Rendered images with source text
-------------------------
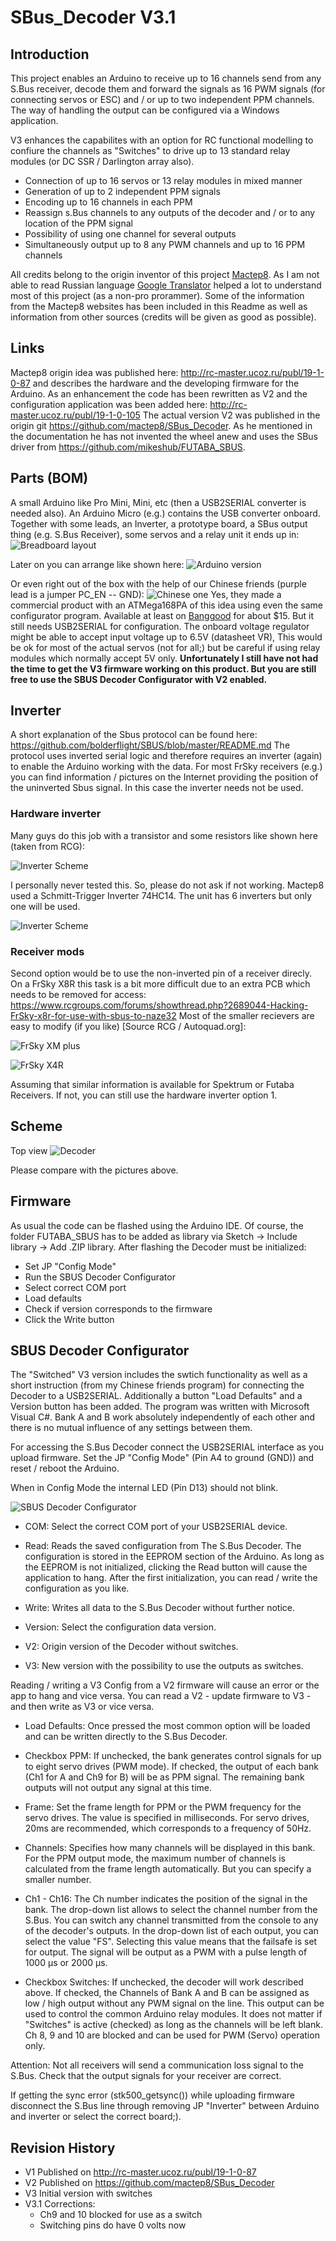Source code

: # SBus_Decoder V3.1

## Introduction
This project enables an Arduino to receive up to 16 channels send from any S.Bus receiver, decode them and forward the signals as 16 PWM signals (for connecting servos or ESC) and / or up to two independent PPM channels.
The way of handling the output can be configured via a Windows application.

V3 enhances the capabilites with an option for RC functional modelling to confiure the channels as "Switches" to drive up to 13 standard relay modules (or DC SSR / Darlington array also).

* Connection of up to 16 servos or 13 relay modules in mixed manner
* Generation of up to 2 independent PPM signals
* Encoding up to 16 channels in each PPM
* Reassign s.Bus channels to any outputs of the decoder and / or to any location of the PPM signal
* Possibility of using one channel for several outputs
* Simultaneously output up to 8 any PWM channels and up to 16 PPM channels


All credits belong to the origin inventor of this project [Mactep8](https://github.com/mactep8).
As I am not able to read Russian language [Google Translator](https://translate.google.com/) helped a lot to understand most of this project (as a non-pro prorammer). Some of the information from the Mactep8 websites has been included in this Readme as well as information from other sources (credits will be given as good as possible).

## Links
Mactep8 origin idea was published here: http://rc-master.ucoz.ru/publ/19-1-0-87 and describes the hardware and the developing firmware for the Arduino. As an enhancement the code has been rewritten as V2 and the configuration application was been added here: http://rc-master.ucoz.ru/publ/19-1-0-105
The actual version V2 was published in the origin git https://github.com/mactep8/SBus_Decoder.
As he mentioned in the documentation he has not invented the wheel anew and uses the SBus driver from https://github.com/mikeshub/FUTABA_SBUS.

## Parts (BOM)
A small Arduino like Pro Mini, Mini, etc (then a USB2SERIAL converter is needed also). An Arduino Micro (e.g.) contains the USB converter onboard.
Together with some leads, an Inverter, a prototype board, a SBus output thing (e.g. S.Bus Receiver), some servos and a relay unit it ends up in:
![Breadboard layout](docs/prototype_board.jpg "Jumper and run")

Later on you can arrange like shown here:
![Arduino version](docs/SBus_Decoder_V3.jpg "Arduino version")

Or even right out of the box with the help of our Chinese friends (purple lead is a jumper PC_EN -- GND):
![Chinese one](docs/SBus_China.jpg "no comment")
Yes, they made a commercial product with an ATMega168PA of this idea using even the same configurator program. Available at least on [Banggood](https://www.banggood.com/DIY-SBUS-To-PWMPPM-Decoder-16CH-For-Futaba-Orange-Frsky-p-987248.html) for about $15. But it still needs USB2SERIAL for configuration. The onboard voltage regulator might be able to accept input voltage up to 6.5V (datasheet VR), This would be ok for most of the actual servos (not for all;) but be careful if using relay modules which normally accept 5V only. **Unfortunately I still have not had the time to get the V3 firmware working on this product. But you are still free to use the SBUS Decoder Configurator with V2 enabled.**

## Inverter
A short explanation of the Sbus protocol can be found here: https://github.com/bolderflight/SBUS/blob/master/README.md
The protocol uses inverted serial logic and therefore requires an inverter (again) to enable the Arduino working with the data. For most FrSky receivers (e.g.) you can find information / pictures on the Internet providing the position of the uninverted Sbus signal. In this case the inverter needs not be used.

### Hardware inverter
Many guys do this job with a transistor and some resistors like shown here (taken from RCG):

![Inverter Scheme](docs/SBUS_Inverter.png "Inverter")

I personally never tested this. So, please do not ask if not working. Mactep8 used a Schmitt-Trigger Inverter 74HC14. The unit has 6 inverters but only one will be used.

![Inverter Scheme](docs/74HC14.jpg "Inverter")

### Receiver mods
Second option would be to use the non-inverted pin of a receiver direcly. On a FrSky X8R this task is a bit more difficult due to an extra PCB which needs to be removed for access: https://www.rcgroups.com/forums/showthread.php?2689044-Hacking-FrSky-x8r-for-use-with-sbus-to-naze32
Most of the smaller recievers are easy to modify (if you like) [Source RCG / Autoquad.org]:

![FrSky XM plus](docs/xm-inverter-pin.jpg "FrSky XM plus")

![FrSky X4R](docs/x4r-inverter-pin.jpg "FrSky X4R")

Assuming that similar information is available for Spektrum or Futaba Receivers. If not, you can still use the hardware inverter option 1.

## Scheme

Top view
![Decoder](docs/SBUS_Decoder_scheme.jpg "Decoder")

Please compare with the pictures above.

## Firmware
As usual the code can be flashed using the Arduino IDE. Of course, the folder FUTABA_SBUS has to be added as library via Sketch -> Include library -> Add .ZIP library. After flashing the Decoder must be initialized:

  * Set JP "Config Mode"
  * Run the SBUS Decoder Configurator
  * Select correct COM port
  * Load defaults
  * Check if version corresponds to the firmware
  * Click the Write button

## SBUS Decoder Configurator
The "Switched" V3 version includes the swtich functionality as well as a short instruction (from my Chinese friends program) for connecting the Decoder to a USB2SERIAL. Additionally a button "Load Defaults" and a Version button has been added. The program was written with Microsoft Visual C#. Bank A and B work absolutely independently of each other and there is no mutual influence of any settings between them.

For accessing the S.Bus Decoder connect the USB2SERIAL interface as you upload firmware. Set the JP "Config Mode" (Pin A4 to ground (GND)) and reset / reboot the Arduino.

When in Config Mode the internal LED (Pin D13) should not blink.

![SBUS Decoder Configurator](docs/configurator_default.JPG "SBUS Decoder Configurator Defaults")

* COM: Select the correct COM port of your USB2SERIAL device.

* Read: Reads the saved configuration from The S.Bus Decoder. The configuration is stored in the EEPROM section of the Arduino. As long as the EEPROM is not initialized, clicking the Read button will cause the application to hang. After the first initialization, you can read / write the configuration as you like.

* Write: Writes all data to the S.Bus Decoder without further notice.

* Version: Select the configuration data version.
 * V2: Origin version of the Decoder without switches.
 * V3: New version with the possibility to use the outputs as switches.

 Reading / writing a V3 Config from a V2 firmware will cause an error or the app to hang and vice versa. You can read a V2 - update firmware to V3 - and then write as V3 or vice versa.

* Load Defaults: Once pressed the most common option will be loaded and can be written directly to the S.Bus Decoder.

* Checkbox PPM: If unchecked, the bank generates control signals for up to eight servo drives (PWM mode). If checked, the output of each bank (Ch1 for A and Ch9 for B) will be as PPM signal. The remaining bank outputs will not output any signal at this time.

* Frame: Set the frame length for PPM or the PWM frequency for the servo drives. The value is specified in milliseconds. For servo drives, 20ms are recommended, which corresponds to a frequency of 50Hz.

* Channels: Specifies how many channels will be displayed in this bank. For the PPM output mode, the maximum number of channels is calculated from the frame length automatically. But you can specify a smaller number.

* Ch1 - Ch16: The Ch number indicates the position of the signal in the bank. The drop-down list allows to select the channel number from the S.Bus. You can switch any channel transmitted from the console to any of the decoder's outputs. In the drop-down list of each output, you can select the value "FS". Selecting this value means that the failsafe is set for output. The signal will be output as a PWM with a pulse length of 1000 μs or 2000 μs.

* Checkbox Switches: If unchecked, the decoder will work described above. If checked, the Channels of Bank A and B can be assigned as low / high output without any PWM signal on the line. This output can be used to control the common Arduino relay modules. It does not matter if "Switches" is active (checked) as long as the channels will be left blank. Ch 8, 9 and 10 are blocked and can be used for PWM (Servo) operation only.

Attention: Not all receivers will send a communication loss signal to the S.Bus. Check that the output signals for your receiver are correct.

If getting the sync error (stk500_getsync()) while uploading firmware disconnect the S.Bus line through removing JP "Inverter" between Arduino and inverter or select the correct board;).

## Revision History
* V1 Published on http://rc-master.ucoz.ru/publ/19-1-0-87
* V2 Published on https://github.com/mactep8/SBus_Decoder
* V3 Initial version with switches
* V3.1 Corrections:
  * Ch9 and 10 blocked for use as a switch
  * Switching pins do have 0 volts now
-------------------------
_Exercise prompt_: Strip the images and reproduce the remaining records precisely.

_Completed exercise_:
Source code

: # SBus_Decoder V3.1

## Introduction
This project enables an Arduino to receive up to 16 channels send from any S.Bus receiver, decode them and forward the signals as 16 PWM signals (for connecting servos or ESC) and / or up to two independent PPM channels.
The way of handling the output can be configured via a Windows application.

V3 enhances the capabilites with an option for RC functional modelling to confiure the channels as "Switches" to drive up to 13 standard relay modules (or DC SSR / Darlington array also).

* Connection of up to 16 servos or 13 relay modules in mixed manner
* Generation of up to 2 independent PPM signals
* Encoding up to 16 channels in each PPM
* Reassign s.Bus channels to any outputs of the decoder and / or to any location of the PPM signal
* Possibility of using one channel for several outputs
* Simultaneously output up to 8 any PWM channels and up to 16 PPM channels


All credits belong to the origin inventor of this project [Mactep8](https://github.com/mactep8).
As I am not able to read Russian language [Google Translator](https://translate.google.com/) helped a lot to understand most of this project (as a non-pro prorammer). Some of the information from the Mactep8 websites has been included in this Readme as well as information from other sources (credits will be given as good as possible).

## Links
Mactep8 origin idea was published here: http://rc-master.ucoz.ru/publ/19-1-0-87 and describes the hardware and the developing firmware for the Arduino. As an enhancement the code has been rewritten as V2 and the configuration application was been added here: http://rc-master.ucoz.ru/publ/19-1-0-105
The actual version V2 was published in the origin git https://github.com/mactep8/SBus_Decoder.
As he mentioned in the documentation he has not invented the wheel anew and uses the SBus driver from https://github.com/mikeshub/FUTABA_SBUS.

## Parts (BOM)
A small Arduino like Pro Mini, Mini, etc (then a USB2SERIAL converter is needed also). An Arduino Micro (e.g.) contains the USB converter onboard.
Together with some leads, an Inverter, a prototype board, a SBus output thing (e.g. S.Bus Receiver), some servos and a relay unit it ends up in:
![Breadboard layout](docs/prototype_board.jpg "Jumper and run")

Later on you can arrange like shown here:
![Arduino version](docs/SBus_Decoder_V3.jpg "Arduino version")

Or even right out of the box with the help of our Chinese friends (purple lead is a jumper PC_EN -- GND):
![Chinese one](docs/SBus_China.jpg "no comment")
Yes, they made a commercial product with an ATMega168PA of this idea using even the same configurator program. Available at least on [Banggood](https://www.banggood.com/DIY-SBUS-To-PWMPPM-Decoder-16CH-For-Futaba-Orange-Frsky-p-987248.html) for about $15. But it still needs USB2SERIAL for configuration. The onboard voltage regulator might be able to accept input voltage up to 6.5V (datasheet VR), This would be ok for most of the actual servos (not for all;) but be careful if using relay modules which normally accept 5V only. **Unfortunately I still have not had the time to get the V3 firmware working on this product. But you are still free to use the SBUS Decoder Configurator with V2 enabled.**

## Inverter
A short explanation of the Sbus protocol can be found here: https://github.com/bolderflight/SBUS/blob/master/README.md
The protocol uses inverted serial logic and therefore requires an inverter (again) to enable the Arduino working with the data. For most FrSky receivers (e.g.) you can find information / pictures on the Internet providing the position of the uninverted Sbus signal. In this case the inverter needs not be used.

### Hardware inverter
Many guys do this job with a transistor and some resistors like shown here (taken from RCG):

![Inverter Scheme](docs/SBUS_Inverter.png "Inverter")

I personally never tested this. So, please do not ask if not working. Mactep8 used a Schmitt-Trigger Inverter 74HC14. The unit has 6 inverters but only one will be used.

![Inverter Scheme](docs/74HC14.jpg "Inverter")

### Receiver mods
Second option would be to use the non-inverted pin of a receiver direcly. On a FrSky X8R this task is a bit more difficult due to an extra PCB which needs to be removed for access: https://www.rcgroups.com/forums/showthread.php?2689044-Hacking-FrSky-x8r-for-use-with-sbus-to-naze32
Most of the smaller recievers are easy to modify (if you like) [Source RCG / Autoquad.org]:

![FrSky XM plus](docs/xm-inverter-pin.jpg "FrSky XM plus")

![FrSky X4R](docs/x4r-inverter-pin.jpg "FrSky X4R")

Assuming that similar information is available for Spektrum or Futaba Receivers. If not, you can still use the hardware inverter option 1.

## Scheme

Top view
![Decoder](docs/SBUS_Decoder_scheme.jpg "Decoder")

Please compare with the pictures above.

## Firmware
As usual the code can be flashed using the Arduino IDE. Of course, the folder FUTABA_SBUS has to be added as library via Sketch -> Include library -> Add .ZIP library. After flashing the Decoder must be initialized:

  * Set JP "Config Mode"
  * Run the SBUS Decoder Configurator
  * Select correct COM port
  * Load defaults
  * Check if version corresponds to the firmware
  * Click the Write button

## SBUS Decoder Configurator
The "Switched" V3 version includes the swtich functionality as well as a short instruction (from my Chinese friends program) for connecting the Decoder to a USB2SERIAL. Additionally a button "Load Defaults" and a Version button has been added. The program was written with Microsoft Visual C#. Bank A and B work absolutely independently of each other and there is no mutual influence of any settings between them.

For accessing the S.Bus Decoder connect the USB2SERIAL interface as you upload firmware. Set the JP "Config Mode" (Pin A4 to ground (GND)) and reset / reboot the Arduino.

When in Config Mode the internal LED (Pin D13) should not blink.

![SBUS Decoder Configurator](docs/configurator_default.JPG "SBUS Decoder Configurator Defaults")

* COM: Select the correct COM port of your USB2SERIAL device.

* Read: Reads the saved configuration from The S.Bus Decoder. The configuration is stored in the EEPROM section of the Arduino. As long as the EEPROM is not initialized, clicking the Read button will cause the application to hang. After the first initialization, you can read / write the configuration as you like.

* Write: Writes all data to the S.Bus Decoder without further notice.

* Version: Select the configuration data version.
 * V2: Origin version of the Decoder without switches.
 * V3: New version with the possibility to use the outputs as switches.

 Reading / writing a V3 Config from a V2 firmware will cause an error or the app to hang and vice versa. You can read a V2 - update firmware to V3 - and then write as V3 or vice versa.

* Load Defaults: Once pressed the most common option will be loaded and can be written directly to the S.Bus Decoder.

* Checkbox PPM: If unchecked, the bank generates control signals for up to eight servo drives (PWM mode). If checked, the output of each bank (Ch1 for A and Ch9 for B) will be as PPM signal. The remaining bank outputs will not output any signal at this time.

* Frame: Set the frame length for PPM or the PWM frequency for the servo drives. The value is specified in milliseconds. For servo drives, 20ms are recommended, which corresponds to a frequency of 50Hz.

* Channels: Specifies how many channels will be displayed in this bank. For the PPM output mode, the maximum number of channels is calculated from the frame length automatically. But you can specify a smaller number.

* Ch1 - Ch16: The Ch number indicates the position of the signal in the bank. The drop-down list allows to select the channel number from the S.Bus. You can switch any channel transmitted from the console to any of the decoder's outputs. In the drop-down list of each output, you can select the value "FS". Selecting this value means that the failsafe is set for output. The signal will be output as a PWM with a pulse length of 1000 μs or 2000 μs.

* Checkbox Switches: If unchecked, the decoder will work described above. If checked, the Channels of Bank A and B can be assigned as low / high output without any PWM signal on the line. This output can be used to control the common Arduino relay modules. It does not matter if "Switches" is active (checked) as long as the channels will be left blank. Ch 8, 9 and 10 are blocked and can be used for PWM (Servo) operation only.

Attention: Not all receivers will send a communication loss signal to the S.Bus. Check that the output signals for your receiver are correct.

If getting the sync error (stk500_getsync()) while uploading firmware disconnect the S.Bus line through removing JP "Inverter" between Arduino and inverter or select the correct board;).

## Revision History
* V1 Published on http://rc-master.ucoz.ru/publ/19-1-0-87
* V2 Published on https://github.com/mactep8/SBus_Decoder
* V3 Initial version with switches
* V3.1 Corrections:
  * Ch9 and 10 blocked for use as a switch
  * Switching pins do have 0 volts now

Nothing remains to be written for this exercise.